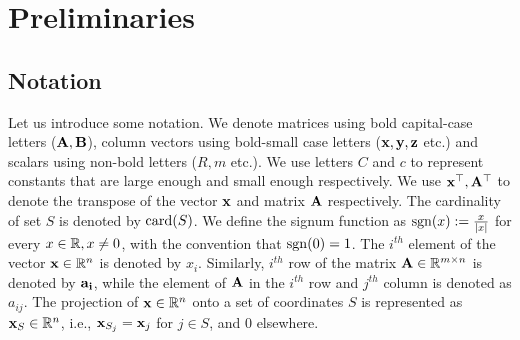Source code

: \section{Preliminaries}
\label{sec:prelim}
\subsection{Notation}
\label{subsec:nota}
Let us introduce some notation. We denote matrices using bold capital-case letters ($\mathbf{A,B}$), column vectors using bold-small case letters ($\mathbf{x,y,z}$ etc.) and scalars using non-bold letters ($R,m$ etc.). We use letters $C$ and $c$ to represent constants that are large enough and small enough respectively. We use $\mathbf{x}^\top,\mathbf{A}^\top$ to denote the transpose of the vector $\mathbf{x}$ and matrix $\mathbf{A}$ respectively. The cardinality of set $S$ is denoted by $\mathrm{card}(S)$.
We define the signum function as $\mathrm{sgn}(x) := \frac{x}{|x|}$ for every $x \in {\mathbb{R}}, x \neq 0$, with the convention that $\mathrm{sgn}(0)=1$. The $i^{th}$ element of the vector $\mathbf{x} \in {\mathbb{R}}^n$ is denoted by $x_{i}$. Similarly, $i^{th}$ row of the matrix $\mathbf{A} \in {\mathbb{R}}^{m \times n}$ is denoted by $\mathbf{a_i}$, while the element of $\mathbf{A}$ in the $i^{th}$ row and $j^{th}$ column is denoted as $a_{ij}$. The projection of $\mathbf{x} \in {\mathbb{R}}^n$ onto a set of coordinates $S$ is represented as $\mathbf{x}_S \in {\mathbb{R}}^n$, i.e., $\mathbf{x}_{S_j} = \mathbf{x}_j$ for $j \in S$, and $0$ elsewhere. 


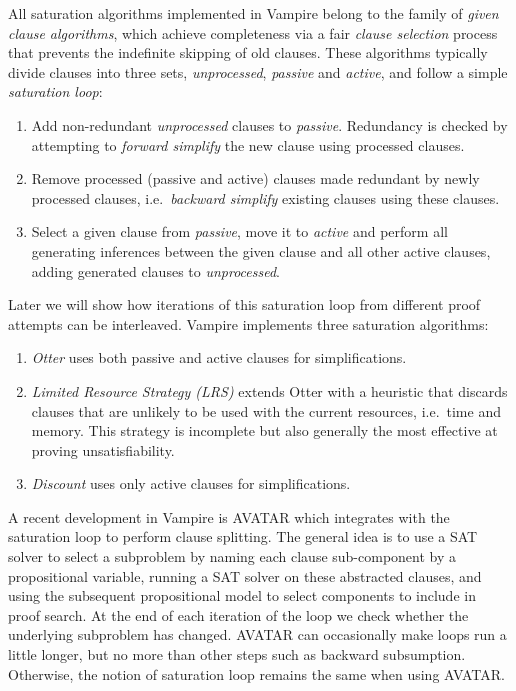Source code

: \documentclass{llncs}
\begin{document}
All saturation algorithms implemented in Vampire belong to the family of \emph{given clause algorithms}, which achieve completeness via a fair \emph{clause selection} process that prevents the indefinite skipping of old clauses. These algorithms typically divide clauses into three sets, \emph{unprocessed}, \emph{passive} and \emph{active}, and follow a simple \emph{saturation loop}:
\begin{enumerate}
	\item Add non-redundant \emph{unprocessed} clauses to \emph{passive}. Redundancy is checked by attempting to \emph{forward simplify} the new clause using processed clauses.
	\item Remove processed (passive and active) clauses made redundant by newly processed clauses, i.e.\ \emph{backward simplify} existing clauses using these clauses.
	\item Select a given clause from \emph{passive}, move it to \emph{active} 
	and perform all generating inferences between the given clause and all other active clauses,
	adding generated clauses to \emph{unprocessed}.
\end{enumerate}
Later we will show how iterations of this saturation loop from different proof attempts can be interleaved. Vampire implements three saturation  algorithms:
\begin{enumerate}
	\item \emph{Otter} uses both passive and active clauses for simplifications.
	\item \emph{Limited Resource Strategy (LRS)} \cite{LRS} extends Otter with a heuristic
	   that discards clauses that are unlikely to be used with the current resources, i.e.\ time and memory.
		 This strategy is incomplete but also generally the most effective at proving unsatisfiability.
	\item \emph{\sc Discount} uses only active clauses for simplifications.
\end{enumerate}
A recent development in Vampire is AVATAR \cite{avatar,playing} which integrates with the saturation loop to perform clause splitting. The general idea is to use a SAT solver to select a subproblem by naming each clause sub-component by a propositional variable, running a SAT solver on these abstracted clauses, and using the subsequent propositional model to select components to include in proof search. 
At the end of each iteration of the loop we check whether the underlying subproblem has changed. AVATAR can occasionally make loops run a little longer, but no more than other steps such as backward subsumption. Otherwise, the notion of saturation loop remains the same when using AVATAR.
\end{document}
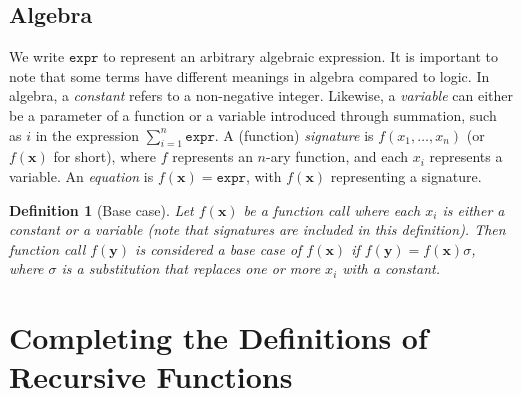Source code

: \documentclass{article}
\newtheorem{definition}{Definition}
\theoremstyle{remark}
\newcommand{\expr}{\mathtt{expr}}
\begin{document}
\subsection{Algebra}\label{sec:algebra}

We write $\expr{}$ to represent an arbitrary algebraic expression. It is
important to note that some terms have different meanings in algebra compared to
logic. In algebra, a \emph{constant} refers to a non-negative integer. Likewise,
a \emph{variable} can either be a parameter of a function or a variable
introduced through summation, such as $i$ in the expression
$\sum_{i=1}^{n} \expr$. A (function) \emph{signature} is
$f(x_{1}, \dots, x_{n})$ (or $f(\mathbf{x})$ for short), where $f$ represents an
$n$-ary function, and each $x_{i}$ represents a variable. An \emph{equation} is
$f(\mathbf{x}) = \expr{}$, with $f(\mathbf{x})$ representing a signature.

\begin{definition}[Base case]\label{def:basecase}
  Let $f(\mathbf{x})$ be a function call where each $x_{i}$ is either a constant
  or a variable (note that signatures are included in this definition). Then
  function call $f(\mathbf{y})$ is considered a \emph{base case} of
  $f(\mathbf{x})$ if $f(\mathbf{y}) = f(\mathbf{x})\sigma$, where $\sigma$ is a
  substitution that replaces one or more $x_{i}$ with a constant.
\end{definition}

\section{Completing the Definitions of Recursive Functions}\label{sec:main}
\end{document}
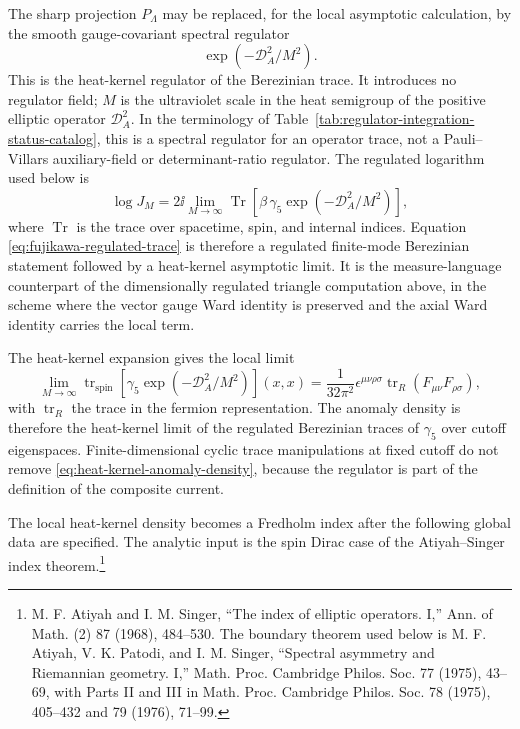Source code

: The sharp projection \(P_\Lambda\) may be replaced, for the local asymptotic
calculation, by the smooth gauge-covariant spectral regulator
\[
  \exp(-\mathcal D_A^2/M^2).
\]
This is the heat-kernel regulator of the Berezinian trace.  It introduces no
regulator field; \(M\) is the ultraviolet scale in the heat semigroup of the
positive elliptic operator \(\mathcal D_A^2\).  In the terminology of
Table~\ref{tab:regulator-integration-status-catalog}, this is a spectral
regulator for an operator trace, not a Pauli--Villars auxiliary-field or
determinant-ratio regulator.  The regulated logarithm used below is
\begin{equation}
  \log J_M
  =
  2\ii\lim_{M\to\infty}
  \operatorname{Tr}
  \left[
  \beta\,\gamma_5
  \exp\left(-\mathcal D_A^2/M^2\right)
  \right],
  \label{eq:fujikawa-regulated-trace}
\end{equation}
where \(\operatorname{Tr}\) is the trace over spacetime, spin, and internal
indices.  Equation \eqref{eq:fujikawa-regulated-trace} is therefore a
regulated finite-mode Berezinian statement followed by a heat-kernel
asymptotic limit.  It is the measure-language counterpart of the
dimensionally regulated triangle computation above, in the scheme where the
vector gauge Ward identity is preserved and the axial Ward identity carries
the local term.

The heat-kernel expansion gives the local limit
\begin{equation}
  \lim_{M\to\infty}
  \operatorname{tr}_{\mathrm{spin}}
  \left[
  \gamma_5
  \exp\left(-\mathcal D_A^2/M^2\right)
  \right](x,x)
  =
  \frac{1}{32\pi^2}
  \epsilon^{\mu\nu\rho\sigma}
  \operatorname{tr}_{R}(F_{\mu\nu}F_{\rho\sigma}),
  \label{eq:heat-kernel-anomaly-density}
\end{equation}
with \(\operatorname{tr}_{R}\) the trace in the fermion representation.  The
anomaly density is therefore the heat-kernel limit of the regulated
Berezinian traces of \(\gamma_5\) over cutoff eigenspaces.  Finite-dimensional
cyclic trace manipulations at fixed cutoff do not remove
\eqref{eq:heat-kernel-anomaly-density}, because the regulator is part of the
definition of the composite current.

The local heat-kernel density becomes a Fredholm index after the following
global data are specified.  The analytic input is the spin Dirac case of the
Atiyah--Singer index theorem.\footnote{M. F. Atiyah and
I. M. Singer, ``The index of elliptic operators. I,'' Ann. of Math. (2) 87
(1968), 484--530.  The boundary theorem used below is M. F. Atiyah,
V. K. Patodi, and I. M. Singer, ``Spectral asymmetry and Riemannian
geometry. I,'' Math. Proc. Cambridge Philos. Soc. 77 (1975), 43--69, with
Parts II and III in Math. Proc. Cambridge Philos. Soc. 78 (1975), 405--432
and 79 (1976), 71--99.}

====

*Exercise objective*
From the first line to the last, copy the listing above exactly, dropping all images.

*Written reply*
Source code

: \section{Preliminaries}
\label{sec:prelim}
\subsection{Notation}
\label{subsec:nota}
Let us introduce some notation. We denote matrices using bold capital-case letters ($\mathbf{A,B}$), column vectors using bold-small case letters ($\mathbf{x,y,z}$ etc.) and scalars using non-bold letters ($R,m$ etc.). We use letters $C$ and $c$ to represent constants that are large enough and small enough respectively. We use $\mathbf{x}^\top,\mathbf{A}^\top$ to denote the transpose of the vector $\mathbf{x}$ and matrix $\mathbf{A}$ respectively. The cardinality of set $S$ is denoted by $\mathrm{card}(S)$.
We define the signum function as $\mathrm{sgn}(x) := \frac{x}{|x|}$ for every $x \in {\mathbb{R}}, x \neq 0$, with the convention that $\mathrm{sgn}(0)=1$. The $i^{th}$ element of the vector $\mathbf{x} \in {\mathbb{R}}^n$ is denoted by $x_{i}$. Similarly, $i^{th}$ row of the matrix $\mathbf{A} \in {\mathbb{R}}^{m \times n}$ is denoted by $\mathbf{a_i}$, while the element of $\mathbf{A}$ in the $i^{th}$ row and $j^{th}$ column is denoted as $a_{ij}$. The projection of $\mathbf{x} \in {\mathbb{R}}^n$ onto a set of coordinates $S$ is represented as $\mathbf{x}_S \in {\mathbb{R}}^n$, i.e., $\mathbf{x}_{S_j} = \mathbf{x}_j$ for $j \in S$, and $0$ elsewhere. 


Source code

: \documentclass{llncs}
\begin{document}
All saturation algorithms implemented in Vampire belong to the family of \emph{given clause algorithms}, which achieve completeness via a fair \emph{clause selection} process that prevents the indefinite skipping of old clauses. These algorithms typically divide clauses into three sets, \emph{unprocessed}, \emph{passive} and \emph{active}, and follow a simple \emph{saturation loop}:
\begin{enumerate}
	\item Add non-redundant \emph{unprocessed} clauses to \emph{passive}. Redundancy is checked by attempting to \emph{forward simplify} the new clause using processed clauses.
	\item Remove processed (passive and active) clauses made redundant by newly processed clauses, i.e.\ \emph{backward simplify} existing clauses using these clauses.
	\item Select a given clause from \emph{passive}, move it to \emph{active} 
	and perform all generating inferences between the given clause and all other active clauses,
	adding generated clauses to \emph{unprocessed}.
\end{enumerate}
Later we will show how iterations of this saturation loop from different proof attempts can be interleaved. Vampire implements three saturation  algorithms:
\begin{enumerate}
	\item \emph{Otter} uses both passive and active clauses for simplifications.
	\item \emph{Limited Resource Strategy (LRS)} \cite{LRS} extends Otter with a heuristic
	   that discards clauses that are unlikely to be used with the current resources, i.e.\ time and memory.
		 This strategy is incomplete but also generally the most effective at proving unsatisfiability.
	\item \emph{\sc Discount} uses only active clauses for simplifications.
\end{enumerate}
A recent development in Vampire is AVATAR \cite{avatar,playing} which integrates with the saturation loop to perform clause splitting. The general idea is to use a SAT solver to select a subproblem by naming each clause sub-component by a propositional variable, running a SAT solver on these abstracted clauses, and using the subsequent propositional model to select components to include in proof search. 
At the end of each iteration of the loop we check whether the underlying subproblem has changed. AVATAR can occasionally make loops run a little longer, but no more than other steps such as backward subsumption. Otherwise, the notion of saturation loop remains the same when using AVATAR.
\end{document}
Source code

: \documentclass{article}
\newtheorem{definition}{Definition}
\theoremstyle{remark}
\newcommand{\expr}{\mathtt{expr}}
\begin{document}
\subsection{Algebra}\label{sec:algebra}

We write $\expr{}$ to represent an arbitrary algebraic expression. It is
important to note that some terms have different meanings in algebra compared to
logic. In algebra, a \emph{constant} refers to a non-negative integer. Likewise,
a \emph{variable} can either be a parameter of a function or a variable
introduced through summation, such as $i$ in the expression
$\sum_{i=1}^{n} \expr$. A (function) \emph{signature} is
$f(x_{1}, \dots, x_{n})$ (or $f(\mathbf{x})$ for short), where $f$ represents an
$n$-ary function, and each $x_{i}$ represents a variable. An \emph{equation} is
$f(\mathbf{x}) = \expr{}$, with $f(\mathbf{x})$ representing a signature.

\begin{definition}[Base case]\label{def:basecase}
  Let $f(\mathbf{x})$ be a function call where each $x_{i}$ is either a constant
  or a variable (note that signatures are included in this definition). Then
  function call $f(\mathbf{y})$ is considered a \emph{base case} of
  $f(\mathbf{x})$ if $f(\mathbf{y}) = f(\mathbf{x})\sigma$, where $\sigma$ is a
  substitution that replaces one or more $x_{i}$ with a constant.
\end{definition}

\section{Completing the Definitions of Recursive Functions}\label{sec:main}
\end{document}
Source code

: The sharp projection \(P_\Lambda\) may be replaced, for the local asymptotic
calculation, by the smooth gauge-covariant spectral regulator
\[
  \exp(-\mathcal D_A^2/M^2).
\]
This is the heat-kernel regulator of the Berezinian trace.  It introduces no
regulator field; \(M\) is the ultraviolet scale in the heat semigroup of the
positive elliptic operator \(\mathcal D_A^2\).  In the terminology of
Table~\ref{tab:regulator-integration-status-catalog}, this is a spectral
regulator for an operator trace, not a Pauli--Villars auxiliary-field or
determinant-ratio regulator.  The regulated logarithm used below is
\begin{equation}
  \log J_M
  =
  2\ii\lim_{M\to\infty}
  \operatorname{Tr}
  \left[
  \beta\,\gamma_5
  \exp\left(-\mathcal D_A^2/M^2\right)
  \right],
  \label{eq:fujikawa-regulated-trace}
\end{equation}
where \(\operatorname{Tr}\) is the trace over spacetime, spin, and internal
indices.  Equation \eqref{eq:fujikawa-regulated-trace} is therefore a
regulated finite-mode Berezinian statement followed by a heat-kernel
asymptotic limit.  It is the measure-language counterpart of the
dimensionally regulated triangle computation above, in the scheme where the
vector gauge Ward identity is preserved and the axial Ward identity carries
the local term.

The heat-kernel expansion gives the local limit
\begin{equation}
  \lim_{M\to\infty}
  \operatorname{tr}_{\mathrm{spin}}
  \left[
  \gamma_5
  \exp\left(-\mathcal D_A^2/M^2\right)
  \right](x,x)
  =
  \frac{1}{32\pi^2}
  \epsilon^{\mu\nu\rho\sigma}
  \operatorname{tr}_{R}(F_{\mu\nu}F_{\rho\sigma}),
  \label{eq:heat-kernel-anomaly-density}
\end{equation}
with \(\operatorname{tr}_{R}\) the trace in the fermion representation.  The
anomaly density is therefore the heat-kernel limit of the regulated
Berezinian traces of \(\gamma_5\) over cutoff eigenspaces.  Finite-dimensional
cyclic trace manipulations at fixed cutoff do not remove
\eqref{eq:heat-kernel-anomaly-density}, because the regulator is part of the
definition of the composite current.

The local heat-kernel density becomes a Fredholm index after the following
global data are specified.  The analytic input is the spin Dirac case of the
Atiyah--Singer index theorem.\footnote{M. F. Atiyah and
I. M. Singer, ``The index of elliptic operators. I,'' Ann. of Math. (2) 87
(1968), 484--530.  The boundary theorem used below is M. F. Atiyah,
V. K. Patodi, and I. M. Singer, ``Spectral asymmetry and Riemannian
geometry. I,'' Math. Proc. Cambridge Philos. Soc. 77 (1975), 43--69, with
Parts II and III in Math. Proc. Cambridge Philos. Soc. 78 (1975), 405--432
and 79 (1976), 71--99.}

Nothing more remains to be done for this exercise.